To do: Beginning at the line that contains "Universit\'e Joseph Fourier", write out each remaining line of the entries below exactly as it stands.

Segment Open

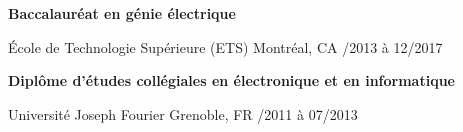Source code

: \begin{textblock}{13.5}

			\centerline{\textbf{\large{Baccalaur\'eat en g\'enie \'electrique}}}
			\'Ecole de Technologie Sup\'erieure (ETS) \textbullet{} Montr\'eal, CA /2013 \`a 12/2017 \\

			\centerline{\textbf{\large{Dipl\^ome d'\'etudes coll\'egiales en \'electronique et en informatique}}}
			Universit\'e Joseph Fourier \textbullet{} Grenoble, FR /2011 \`a 07/2013 \\
	\end{textblock}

Segment Closed

Your response:
			Universit\'e Joseph Fourier \textbullet{} Grenoble, FR /2011 \`a 07/2013 \\
	\end{textblock}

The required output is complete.